From the entries that follow, pick out all lines holding "Excel".
○ ○ ○
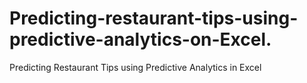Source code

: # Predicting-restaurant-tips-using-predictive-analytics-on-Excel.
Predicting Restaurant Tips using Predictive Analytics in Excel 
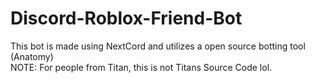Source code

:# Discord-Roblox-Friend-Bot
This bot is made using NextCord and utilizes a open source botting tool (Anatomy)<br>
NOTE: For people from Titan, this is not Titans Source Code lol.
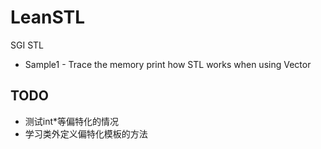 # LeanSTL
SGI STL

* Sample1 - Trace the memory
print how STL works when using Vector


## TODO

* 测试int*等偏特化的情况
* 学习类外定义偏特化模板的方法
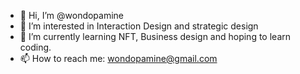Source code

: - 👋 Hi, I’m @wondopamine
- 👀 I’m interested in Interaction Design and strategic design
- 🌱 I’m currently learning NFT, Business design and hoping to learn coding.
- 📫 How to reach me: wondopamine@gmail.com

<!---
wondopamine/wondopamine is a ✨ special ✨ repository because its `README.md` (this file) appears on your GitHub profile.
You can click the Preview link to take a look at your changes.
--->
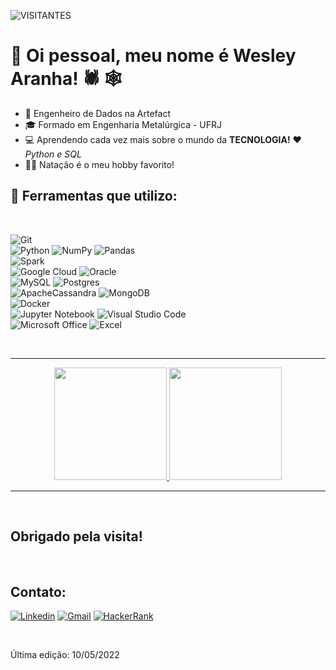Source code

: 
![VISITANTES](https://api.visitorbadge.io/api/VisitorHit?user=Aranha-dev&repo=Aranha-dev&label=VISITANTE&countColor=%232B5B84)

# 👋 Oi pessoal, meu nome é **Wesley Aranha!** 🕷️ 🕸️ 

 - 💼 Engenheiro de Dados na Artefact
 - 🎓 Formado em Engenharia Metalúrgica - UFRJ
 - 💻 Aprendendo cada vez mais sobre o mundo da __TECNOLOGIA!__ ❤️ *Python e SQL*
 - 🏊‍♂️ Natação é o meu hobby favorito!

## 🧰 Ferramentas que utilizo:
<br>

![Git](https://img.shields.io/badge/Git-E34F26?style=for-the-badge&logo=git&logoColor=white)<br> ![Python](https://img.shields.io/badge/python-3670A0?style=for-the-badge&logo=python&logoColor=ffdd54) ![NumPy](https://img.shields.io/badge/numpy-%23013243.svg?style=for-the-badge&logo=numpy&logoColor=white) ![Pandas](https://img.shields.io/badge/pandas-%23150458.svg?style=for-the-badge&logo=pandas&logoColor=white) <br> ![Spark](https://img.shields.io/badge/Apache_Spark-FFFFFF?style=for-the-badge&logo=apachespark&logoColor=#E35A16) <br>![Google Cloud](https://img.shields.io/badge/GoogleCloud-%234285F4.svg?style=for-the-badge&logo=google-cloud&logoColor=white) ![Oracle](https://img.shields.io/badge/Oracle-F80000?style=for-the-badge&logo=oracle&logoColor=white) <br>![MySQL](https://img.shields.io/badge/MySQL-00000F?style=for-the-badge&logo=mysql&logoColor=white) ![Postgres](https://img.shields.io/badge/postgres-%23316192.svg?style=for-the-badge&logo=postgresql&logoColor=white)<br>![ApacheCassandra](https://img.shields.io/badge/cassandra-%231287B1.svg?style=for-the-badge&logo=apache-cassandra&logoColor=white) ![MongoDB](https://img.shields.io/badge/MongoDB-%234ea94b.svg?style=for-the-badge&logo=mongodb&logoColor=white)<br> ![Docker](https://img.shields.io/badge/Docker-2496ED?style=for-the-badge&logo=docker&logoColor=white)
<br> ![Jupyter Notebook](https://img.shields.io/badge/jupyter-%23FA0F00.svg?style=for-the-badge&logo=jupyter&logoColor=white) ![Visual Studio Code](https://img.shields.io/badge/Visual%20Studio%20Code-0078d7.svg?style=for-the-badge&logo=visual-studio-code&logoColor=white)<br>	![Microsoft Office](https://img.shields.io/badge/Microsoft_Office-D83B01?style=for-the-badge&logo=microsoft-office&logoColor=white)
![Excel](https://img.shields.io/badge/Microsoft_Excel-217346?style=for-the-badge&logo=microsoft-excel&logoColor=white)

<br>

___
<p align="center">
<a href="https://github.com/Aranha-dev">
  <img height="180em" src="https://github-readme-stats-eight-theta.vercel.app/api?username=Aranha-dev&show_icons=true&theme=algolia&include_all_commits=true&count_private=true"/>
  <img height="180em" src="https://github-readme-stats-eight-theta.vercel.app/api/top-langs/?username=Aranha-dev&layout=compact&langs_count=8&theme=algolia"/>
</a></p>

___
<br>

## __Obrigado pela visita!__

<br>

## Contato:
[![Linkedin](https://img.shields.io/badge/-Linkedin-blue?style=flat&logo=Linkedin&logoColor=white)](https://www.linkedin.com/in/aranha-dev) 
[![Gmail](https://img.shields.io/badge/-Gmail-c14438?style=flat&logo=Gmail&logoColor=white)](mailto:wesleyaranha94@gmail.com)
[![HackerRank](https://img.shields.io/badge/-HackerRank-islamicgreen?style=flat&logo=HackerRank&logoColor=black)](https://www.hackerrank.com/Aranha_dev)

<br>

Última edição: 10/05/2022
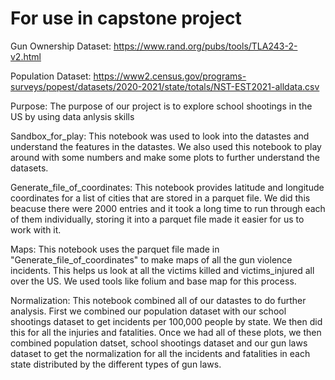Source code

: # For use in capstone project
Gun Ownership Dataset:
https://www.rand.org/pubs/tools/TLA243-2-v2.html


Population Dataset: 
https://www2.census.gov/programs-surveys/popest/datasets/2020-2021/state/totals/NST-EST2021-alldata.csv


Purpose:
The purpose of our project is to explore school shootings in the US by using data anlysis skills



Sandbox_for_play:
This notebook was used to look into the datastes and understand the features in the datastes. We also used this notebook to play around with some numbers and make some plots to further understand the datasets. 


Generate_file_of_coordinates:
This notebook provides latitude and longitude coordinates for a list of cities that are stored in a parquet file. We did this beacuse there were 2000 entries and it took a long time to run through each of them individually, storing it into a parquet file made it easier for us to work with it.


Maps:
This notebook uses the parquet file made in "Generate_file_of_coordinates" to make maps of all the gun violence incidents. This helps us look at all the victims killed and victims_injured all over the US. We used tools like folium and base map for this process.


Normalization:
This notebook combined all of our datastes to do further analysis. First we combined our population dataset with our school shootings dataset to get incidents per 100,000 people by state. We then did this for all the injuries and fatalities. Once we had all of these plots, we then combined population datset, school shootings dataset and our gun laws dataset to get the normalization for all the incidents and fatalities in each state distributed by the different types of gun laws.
○ ○ ○
> _Output of the exercise_:
: # Predicting-restaurant-tips-using-predictive-analytics-on-Excel.
Predicting Restaurant Tips using Predictive Analytics in Excel 
![Excel](https://img.shields.io/badge/Microsoft_Excel-217346?style=for-the-badge&logo=microsoft-excel&logoColor=white)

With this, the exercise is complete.